───── Records for processing ─────

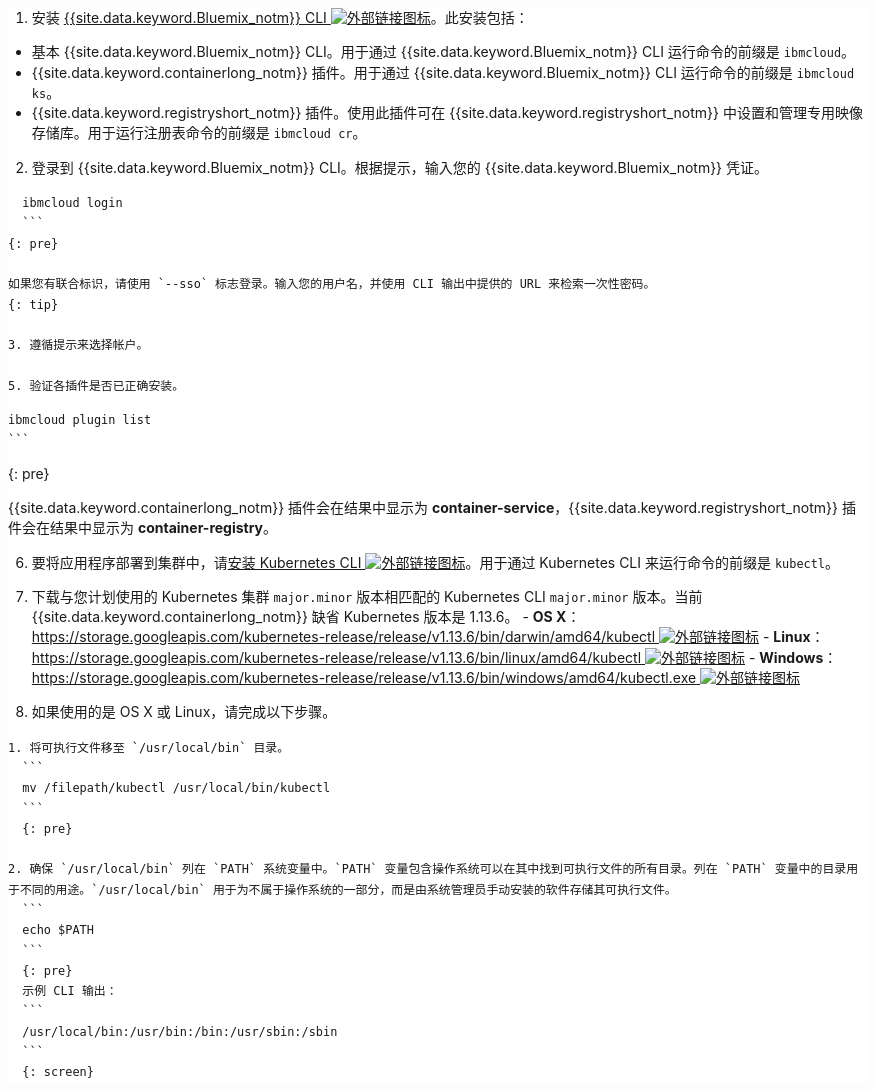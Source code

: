 1. 安装 [{{site.data.keyword.Bluemix_notm}} CLI ![外部链接图标](../icons/launch-glyph.svg "外部链接图标")](/docs/cli?topic=cloud-cli-getting-started)。此安装包括：
  - 基本 {{site.data.keyword.Bluemix_notm}} CLI。用于通过 {{site.data.keyword.Bluemix_notm}} CLI 运行命令的前缀是 `ibmcloud`。
  - {{site.data.keyword.containerlong_notm}} 插件。用于通过 {{site.data.keyword.Bluemix_notm}} CLI 运行命令的前缀是 `ibmcloud ks`。
  - {{site.data.keyword.registryshort_notm}} 插件。使用此插件可在 {{site.data.keyword.registryshort_notm}} 中设置和管理专用映像存储库。用于运行注册表命令的前缀是 `ibmcloud cr`。

2. 登录到 {{site.data.keyword.Bluemix_notm}} CLI。根据提示，输入您的 {{site.data.keyword.Bluemix_notm}} 凭证。
  ```
    ibmcloud login
    ```
  {: pre}

  如果您有联合标识，请使用 `--sso` 标志登录。输入您的用户名，并使用 CLI 输出中提供的 URL 来检索一次性密码。
  {: tip}

3. 遵循提示来选择帐户。

5. 验证各插件是否已正确安装。
  ```
    ibmcloud plugin list
    ```
  {: pre}

  {{site.data.keyword.containerlong_notm}} 插件会在结果中显示为 **container-service**，{{site.data.keyword.registryshort_notm}} 插件会在结果中显示为 **container-registry**。

6. 要将应用程序部署到集群中，请[安装 Kubernetes CLI ![外部链接图标](../icons/launch-glyph.svg "外部链接图标")](https://kubernetes.io/docs/tasks/tools/install-kubectl/)。用于通过 Kubernetes CLI 来运行命令的前缀是 `kubectl`。

  1. 下载与您计划使用的 Kubernetes 集群 `major.minor` 版本相匹配的 Kubernetes CLI `major.minor` 版本。当前 {{site.data.keyword.containerlong_notm}} 缺省 Kubernetes 版本是 1.13.6。
    - **OS X**：[https://storage.googleapis.com/kubernetes-release/release/v1.13.6/bin/darwin/amd64/kubectl ![外部链接图标](../icons/launch-glyph.svg "外部链接图标")](https://storage.googleapis.com/kubernetes-release/release/v1.13.6/bin/darwin/amd64/kubectl)
    - **Linux**：[https://storage.googleapis.com/kubernetes-release/release/v1.13.6/bin/linux/amd64/kubectl ![外部链接图标](../icons/launch-glyph.svg "外部链接图标")](https://storage.googleapis.com/kubernetes-release/release/v1.13.6/bin/linux/amd64/kubectl)
    - **Windows**：[https://storage.googleapis.com/kubernetes-release/release/v1.13.6/bin/windows/amd64/kubectl.exe ![外部链接图标](../icons/launch-glyph.svg "外部链接图标")](https://storage.googleapis.com/kubernetes-release/release/v1.13.6/bin/windows/amd64/kubectl.exe)

  2. 如果使用的是 OS X 或 Linux，请完成以下步骤。

    1. 将可执行文件移至 `/usr/local/bin` 目录。
      ```
      mv /filepath/kubectl /usr/local/bin/kubectl
      ```
      {: pre}

    2. 确保 `/usr/local/bin` 列在 `PATH` 系统变量中。`PATH` 变量包含操作系统可以在其中找到可执行文件的所有目录。列在 `PATH` 变量中的目录用于不同的用途。`/usr/local/bin` 用于为不属于操作系统的一部分，而是由系统管理员手动安装的软件存储其可执行文件。
      ```
      echo $PATH
      ```
      {: pre}
      示例 CLI 输出：
      ```
      /usr/local/bin:/usr/bin:/bin:/usr/sbin:/sbin
      ```
      {: screen}
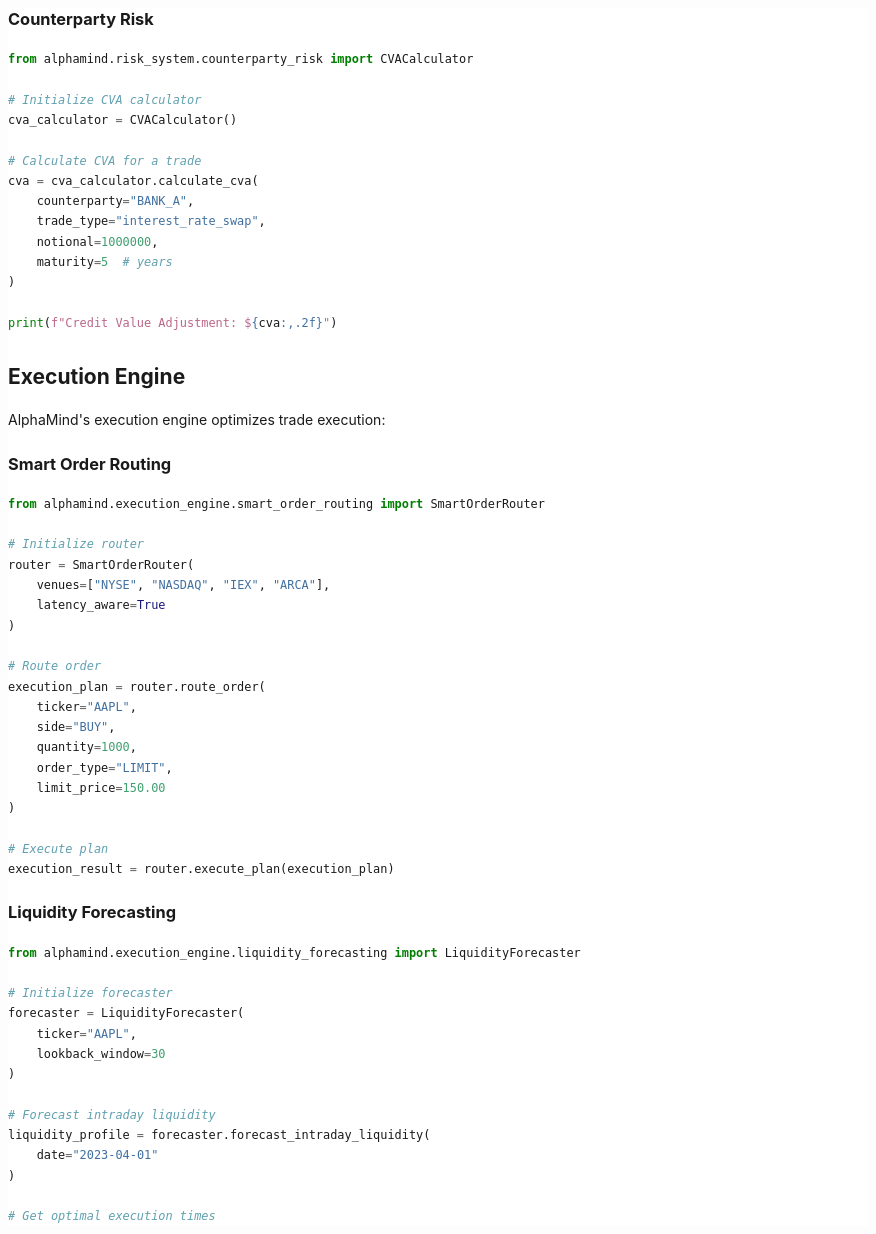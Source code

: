 ### Counterparty Risk

```python
from alphamind.risk_system.counterparty_risk import CVACalculator

# Initialize CVA calculator
cva_calculator = CVACalculator()

# Calculate CVA for a trade
cva = cva_calculator.calculate_cva(
    counterparty="BANK_A",
    trade_type="interest_rate_swap",
    notional=1000000,
    maturity=5  # years
)

print(f"Credit Value Adjustment: ${cva:,.2f}")
```

## Execution Engine

AlphaMind's execution engine optimizes trade execution:

### Smart Order Routing

```python
from alphamind.execution_engine.smart_order_routing import SmartOrderRouter

# Initialize router
router = SmartOrderRouter(
    venues=["NYSE", "NASDAQ", "IEX", "ARCA"],
    latency_aware=True
)

# Route order
execution_plan = router.route_order(
    ticker="AAPL",
    side="BUY",
    quantity=1000,
    order_type="LIMIT",
    limit_price=150.00
)

# Execute plan
execution_result = router.execute_plan(execution_plan)
```

### Liquidity Forecasting

```python
from alphamind.execution_engine.liquidity_forecasting import LiquidityForecaster

# Initialize forecaster
forecaster = LiquidityForecaster(
    ticker="AAPL",
    lookback_window=30
)

# Forecast intraday liquidity
liquidity_profile = forecaster.forecast_intraday_liquidity(
    date="2023-04-01"
)

# Get optimal execution times
```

─────

* **Activity**
None of the pictures should be copied, but every record above must be returned exactly.

* **Solution to this problem**
Source code

: 1. 安装 [{{site.data.keyword.Bluemix_notm}} CLI ![外部链接图标](../icons/launch-glyph.svg "外部链接图标")](/docs/cli?topic=cloud-cli-getting-started)。此安装包括：
  - 基本 {{site.data.keyword.Bluemix_notm}} CLI。用于通过 {{site.data.keyword.Bluemix_notm}} CLI 运行命令的前缀是 `ibmcloud`。
  - {{site.data.keyword.containerlong_notm}} 插件。用于通过 {{site.data.keyword.Bluemix_notm}} CLI 运行命令的前缀是 `ibmcloud ks`。
  - {{site.data.keyword.registryshort_notm}} 插件。使用此插件可在 {{site.data.keyword.registryshort_notm}} 中设置和管理专用映像存储库。用于运行注册表命令的前缀是 `ibmcloud cr`。

2. 登录到 {{site.data.keyword.Bluemix_notm}} CLI。根据提示，输入您的 {{site.data.keyword.Bluemix_notm}} 凭证。
  ```
    ibmcloud login
    ```
  {: pre}

  如果您有联合标识，请使用 `--sso` 标志登录。输入您的用户名，并使用 CLI 输出中提供的 URL 来检索一次性密码。
  {: tip}

3. 遵循提示来选择帐户。

5. 验证各插件是否已正确安装。
  ```
    ibmcloud plugin list
    ```
  {: pre}

  {{site.data.keyword.containerlong_notm}} 插件会在结果中显示为 **container-service**，{{site.data.keyword.registryshort_notm}} 插件会在结果中显示为 **container-registry**。

6. 要将应用程序部署到集群中，请[安装 Kubernetes CLI ![外部链接图标](../icons/launch-glyph.svg "外部链接图标")](https://kubernetes.io/docs/tasks/tools/install-kubectl/)。用于通过 Kubernetes CLI 来运行命令的前缀是 `kubectl`。

  1. 下载与您计划使用的 Kubernetes 集群 `major.minor` 版本相匹配的 Kubernetes CLI `major.minor` 版本。当前 {{site.data.keyword.containerlong_notm}} 缺省 Kubernetes 版本是 1.13.6。
    - **OS X**：[https://storage.googleapis.com/kubernetes-release/release/v1.13.6/bin/darwin/amd64/kubectl ![外部链接图标](../icons/launch-glyph.svg "外部链接图标")](https://storage.googleapis.com/kubernetes-release/release/v1.13.6/bin/darwin/amd64/kubectl)
    - **Linux**：[https://storage.googleapis.com/kubernetes-release/release/v1.13.6/bin/linux/amd64/kubectl ![外部链接图标](../icons/launch-glyph.svg "外部链接图标")](https://storage.googleapis.com/kubernetes-release/release/v1.13.6/bin/linux/amd64/kubectl)
    - **Windows**：[https://storage.googleapis.com/kubernetes-release/release/v1.13.6/bin/windows/amd64/kubectl.exe ![外部链接图标](../icons/launch-glyph.svg "外部链接图标")](https://storage.googleapis.com/kubernetes-release/release/v1.13.6/bin/windows/amd64/kubectl.exe)

  2. 如果使用的是 OS X 或 Linux，请完成以下步骤。

    1. 将可执行文件移至 `/usr/local/bin` 目录。
      ```
      mv /filepath/kubectl /usr/local/bin/kubectl
      ```
      {: pre}

    2. 确保 `/usr/local/bin` 列在 `PATH` 系统变量中。`PATH` 变量包含操作系统可以在其中找到可执行文件的所有目录。列在 `PATH` 变量中的目录用于不同的用途。`/usr/local/bin` 用于为不属于操作系统的一部分，而是由系统管理员手动安装的软件存储其可执行文件。
      ```
      echo $PATH
      ```
      {: pre}
      示例 CLI 输出：
      ```
      /usr/local/bin:/usr/bin:/bin:/usr/sbin:/sbin
      ```
      {: screen}
Source code

: ### Counterparty Risk

```python
from alphamind.risk_system.counterparty_risk import CVACalculator

# Initialize CVA calculator
cva_calculator = CVACalculator()

# Calculate CVA for a trade
cva = cva_calculator.calculate_cva(
    counterparty="BANK_A",
    trade_type="interest_rate_swap",
    notional=1000000,
    maturity=5  # years
)

print(f"Credit Value Adjustment: ${cva:,.2f}")
```

## Execution Engine

AlphaMind's execution engine optimizes trade execution:

### Smart Order Routing

```python
from alphamind.execution_engine.smart_order_routing import SmartOrderRouter

# Initialize router
router = SmartOrderRouter(
    venues=["NYSE", "NASDAQ", "IEX", "ARCA"],
    latency_aware=True
)

# Route order
execution_plan = router.route_order(
    ticker="AAPL",
    side="BUY",
    quantity=1000,
    order_type="LIMIT",
    limit_price=150.00
)

# Execute plan
execution_result = router.execute_plan(execution_plan)
```

### Liquidity Forecasting

```python
from alphamind.execution_engine.liquidity_forecasting import LiquidityForecaster

# Initialize forecaster
forecaster = LiquidityForecaster(
    ticker="AAPL",
    lookback_window=30
)

# Forecast intraday liquidity
liquidity_profile = forecaster.forecast_intraday_liquidity(
    date="2023-04-01"
)

# Get optimal execution times
```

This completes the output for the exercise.